Fossil is the biggest municipality in Wheeler County. Some 473 people who live in Fossil, out of a total population of 1,441 in the county, were probably not the issue causing the traffic jam. Wheeler County has 1,715 square miles of land, so there is fewer than one person per square mile. Wheeler is the least populous county in Oregon.
I assumed that there was an accident somewhere up the line. But I never saw an accident, and of that I was glad. An accident would be a lousy way to end a remarkable day viewing the solar eclipse.
The traffic jam continued for about 20 miles into Gilliam County, and all the way to Condon, the county seat. Gilliam County is a little more populous than Wheeler, but 1,871 people in 1,223 square miles shouldn't clog the roads that badly. Condon has 682 people, and the county is the third least populous in Oregon.
I have been to both counties before and never run into a problem of this sort. Apparently eclipse viewers were just more than the infrastructure could handle. I had seen estimates that a million people would go to Oregon to view the eclipse. Many of those were from Washington, and more than a few were from British Columbia.
We finally reached Condon, and there I found out the source of the backup. A county sheriff's car was parked at the stop sign for the intersection of highways 19 and 206. The officer may not have been checking to see that every car came to a complete stop and looked every direction before proceeding, but that was the effect. The additional effect was that traffic was backed up for more than 20 miles.
I didn't see anybody stopping in Condon, which was a shame because Condon is a cute little town and has a restored, historic hotel. Once past the stop sign in Condon, it was smooth driving all the way to Arlington on I-84.
Arlington is most notorious for firing its mayor a decade ago when she posed in lacy lingerie on the town fire engine. I-84 was smooth until almost to Portland, when we ran into the other Washingtonians and BCers heading north from Salem, Albany and Depoe Bay.
It was a jam all the way home. Traffic would clog and sometimes stop.
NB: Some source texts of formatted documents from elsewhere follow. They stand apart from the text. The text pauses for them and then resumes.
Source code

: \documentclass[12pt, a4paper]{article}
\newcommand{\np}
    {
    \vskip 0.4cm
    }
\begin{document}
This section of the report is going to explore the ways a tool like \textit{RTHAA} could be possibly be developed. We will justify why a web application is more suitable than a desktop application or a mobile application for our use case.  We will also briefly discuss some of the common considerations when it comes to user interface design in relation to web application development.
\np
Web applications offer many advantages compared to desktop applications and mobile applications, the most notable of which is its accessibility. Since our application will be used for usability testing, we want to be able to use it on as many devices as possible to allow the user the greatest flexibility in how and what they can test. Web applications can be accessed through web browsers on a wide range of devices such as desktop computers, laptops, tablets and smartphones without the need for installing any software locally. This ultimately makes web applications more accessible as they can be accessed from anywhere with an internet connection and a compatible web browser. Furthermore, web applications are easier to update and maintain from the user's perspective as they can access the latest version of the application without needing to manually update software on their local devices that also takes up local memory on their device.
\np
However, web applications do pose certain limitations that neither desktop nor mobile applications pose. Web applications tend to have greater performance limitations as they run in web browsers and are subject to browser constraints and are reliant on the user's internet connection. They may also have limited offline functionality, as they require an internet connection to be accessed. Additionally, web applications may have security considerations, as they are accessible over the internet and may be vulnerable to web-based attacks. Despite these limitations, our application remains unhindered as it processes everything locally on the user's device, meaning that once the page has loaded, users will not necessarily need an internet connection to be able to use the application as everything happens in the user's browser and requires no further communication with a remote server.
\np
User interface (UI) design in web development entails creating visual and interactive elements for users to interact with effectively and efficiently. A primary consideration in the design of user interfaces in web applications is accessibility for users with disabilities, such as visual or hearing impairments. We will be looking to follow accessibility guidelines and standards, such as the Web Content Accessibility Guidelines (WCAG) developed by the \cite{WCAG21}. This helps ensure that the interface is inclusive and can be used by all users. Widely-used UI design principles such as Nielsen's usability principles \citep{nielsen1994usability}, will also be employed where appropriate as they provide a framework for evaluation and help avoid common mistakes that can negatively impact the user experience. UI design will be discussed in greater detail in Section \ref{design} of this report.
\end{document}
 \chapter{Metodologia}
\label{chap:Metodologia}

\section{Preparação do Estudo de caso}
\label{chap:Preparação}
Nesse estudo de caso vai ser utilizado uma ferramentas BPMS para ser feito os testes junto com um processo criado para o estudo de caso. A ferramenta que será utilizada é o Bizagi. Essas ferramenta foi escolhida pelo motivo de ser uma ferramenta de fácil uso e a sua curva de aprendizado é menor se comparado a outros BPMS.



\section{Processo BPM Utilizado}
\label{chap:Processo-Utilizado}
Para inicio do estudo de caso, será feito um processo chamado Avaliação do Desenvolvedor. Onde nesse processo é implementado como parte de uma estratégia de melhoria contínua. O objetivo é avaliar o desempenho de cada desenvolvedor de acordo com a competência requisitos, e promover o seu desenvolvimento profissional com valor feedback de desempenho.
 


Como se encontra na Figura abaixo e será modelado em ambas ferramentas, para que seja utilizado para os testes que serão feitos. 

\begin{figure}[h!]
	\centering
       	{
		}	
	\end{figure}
Then it would break loose for a few miles. Clog again and break loose again, all the way home. I thought that the Washington Department of Transportation should be out monitoring, as the choke points would be obvious for improving traffic flow in the future. Unlike Oregon, I have been in this sort of jam on I-5 before, heading home on a Sunday when the weather has been good.
My drive took nearly 10 hours, including a gas stop in the Dalles. Like the old Visa commercials, there was a cost in time away from work and money for the trip, but the experience to see a total eclipse was priceless.
I had seen partial eclipses before; the difference in seeing it go total is indescribable. And for me, Orion and Venus were just an unexpected bonus to the day.
Tim Raetzloff operates Abarim Business Computers at Harbor Square in Edmonds. What he writes combines his sense of history and his sense of numbers. Neither he nor Abarim have an investment in any of the companies mentioned in this column.